On en vient à l’autre problème lié à cette compagne du Docteur : en faire la fille d’Amy et de Rory. Honnêtement, quand cette rumeur est apparue sur les forums (photos du final à l’appui), je n’y ai guère prêté attention. Encore un fantasme de fan avorté, pensais-je. Or, Moffat concrétise sur papier ce qui ne devait rester qu’un fan fiction amusant. Rétrospectivement, la pilule à encore du mal à passer. Je trouve cette idée totalement stupide, en dépit d’un enrobage sémantique alléchant (Pond = River). Ce sentiment tenace est renforcé par le sentiment de bâclage qui anime l’ensemble. Passé l’épisode huit, Rory et Amy ne semblent plus en avoir rien à foutre de leur fille. Si ce sentiment peut se comprendre à la limite (ils ne l’ont pas élevés et l’enfant est autant celui du Tardis que le leur), leur indifférence fait froid dans le dos. Là encore, Moffat fonce à tout allure et oublie l’essentiel : les sentiments. Alors qu’il aurait suffit sans doute d’une courte scène de dialogue entre Amy, Rory et le Docteur pour que le spectateur pardonne cette erreur, Ze Mof préfère se concentrer sur les twists multiples dont il ne cesse de parsemer ces plots. C’est sans doute la principale différence entre Russel T. Davies et Steven Moffat : l’adhésion du spectateur à ses personnages. Si Moffat parvient à créer un fort sentiment d’empathie sur certains (Rory, Jack et Sally Sparow), il néglige les personnages one-shot émouvants dont RTD raffolait (Il suffit de juste revoir « Midnight » pour s’en convaincre). Entre le sentimentalisme sirupeux de Davies et la démarche froide d’un prof de math de Moffat, le juste milieu reste encore à trouver pour les prochains showrunners de Doctor Who.
Et maintenant, on fait quoi ?
En établissant SA saison comme un feu d’artifice permanent, Steven Moffat semble avoir oublié de donner une cohérence à l’ensemble. On imagine aisément les réunions de travail avec les scénaristes : « Cette année, le fil conducteur sera River Song, mais je la garde pour moi. Vous devez vous débrouiller avec les thèmes de la maternité/paternité, des doubles, de la personnalité changeante et de la mort. Salut et good luck ! ». L’histoire est connue : Russel T. Davies donnait des directions très précises à son pool scénaristique et relisait (puis corrigeait) chacun de leur script. Moffat aborde de manière beaucoup plus démocratique son métier de showrunner. Il harmonise après coup les loners à l'ambiance de conte-temporel de ses saisons. De là en découle un fort sentiment de saison décousue, avec d’un coté les épisodes principaux gérés par Moffat et de l’autre, les scénaristes qui lui courent après en ramassant les miettes de ce qui reste.
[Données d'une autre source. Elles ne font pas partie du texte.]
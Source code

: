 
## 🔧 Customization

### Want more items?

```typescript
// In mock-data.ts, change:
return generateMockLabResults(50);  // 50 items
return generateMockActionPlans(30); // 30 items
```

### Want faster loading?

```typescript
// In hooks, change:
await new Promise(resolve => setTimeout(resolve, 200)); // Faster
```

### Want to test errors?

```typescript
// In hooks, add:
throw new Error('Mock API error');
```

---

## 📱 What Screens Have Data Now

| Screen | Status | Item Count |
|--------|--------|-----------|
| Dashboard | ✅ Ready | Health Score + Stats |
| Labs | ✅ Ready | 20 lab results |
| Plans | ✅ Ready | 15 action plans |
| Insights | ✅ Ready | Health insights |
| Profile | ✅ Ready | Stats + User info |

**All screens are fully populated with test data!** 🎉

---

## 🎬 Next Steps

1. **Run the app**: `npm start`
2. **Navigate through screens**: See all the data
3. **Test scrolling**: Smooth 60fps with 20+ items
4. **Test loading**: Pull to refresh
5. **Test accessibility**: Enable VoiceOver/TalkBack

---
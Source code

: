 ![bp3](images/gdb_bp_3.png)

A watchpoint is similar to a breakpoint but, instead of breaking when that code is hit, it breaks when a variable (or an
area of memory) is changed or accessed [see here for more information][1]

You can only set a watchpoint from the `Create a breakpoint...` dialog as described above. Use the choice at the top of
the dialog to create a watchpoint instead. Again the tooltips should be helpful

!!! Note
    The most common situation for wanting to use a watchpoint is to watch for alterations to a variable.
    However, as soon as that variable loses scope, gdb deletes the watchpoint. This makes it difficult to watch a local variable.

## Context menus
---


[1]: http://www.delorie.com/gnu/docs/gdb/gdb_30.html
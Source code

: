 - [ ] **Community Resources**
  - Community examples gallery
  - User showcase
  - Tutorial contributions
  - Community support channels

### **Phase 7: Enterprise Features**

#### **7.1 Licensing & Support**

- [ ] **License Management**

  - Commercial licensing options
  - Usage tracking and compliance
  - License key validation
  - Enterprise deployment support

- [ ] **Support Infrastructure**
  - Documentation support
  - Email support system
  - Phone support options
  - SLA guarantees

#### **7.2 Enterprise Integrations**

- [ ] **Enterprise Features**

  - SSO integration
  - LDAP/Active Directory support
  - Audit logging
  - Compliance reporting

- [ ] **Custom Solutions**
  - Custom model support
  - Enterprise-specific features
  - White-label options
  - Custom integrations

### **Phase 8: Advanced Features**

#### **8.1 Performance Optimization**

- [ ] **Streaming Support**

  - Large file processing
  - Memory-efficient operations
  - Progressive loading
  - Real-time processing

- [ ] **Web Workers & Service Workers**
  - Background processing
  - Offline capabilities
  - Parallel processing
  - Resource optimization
J’ai l’espoir que Steven Moffat bosse sur ce point précis, mais je n’y crois moi-même guère. C’est, en effet, un problème récurrent chez lui. On retrouve le même problème sur la saison une de « Sherlock »: le seul épisode qu'il ne gère pas avec Mark Gatiss (le second) n'est pas bon, bien qu'en accord avec le ton global de la série. En outre sur Jekill, Moffat a géré TOUS les épisodes sans exceptions. Néanmoins, les cinq dernières minutes de la saison me donne espoir pour la suite. La volonté affichée de voir un Doctor plus en retrait me semble être une bonne garantie pour une grandiloquence plus mesurée. Et si l’enfant Moffat pouvait ne serait-ce que consentir à prêter ses jouets à ses petits camarades, cela serait merveilleux.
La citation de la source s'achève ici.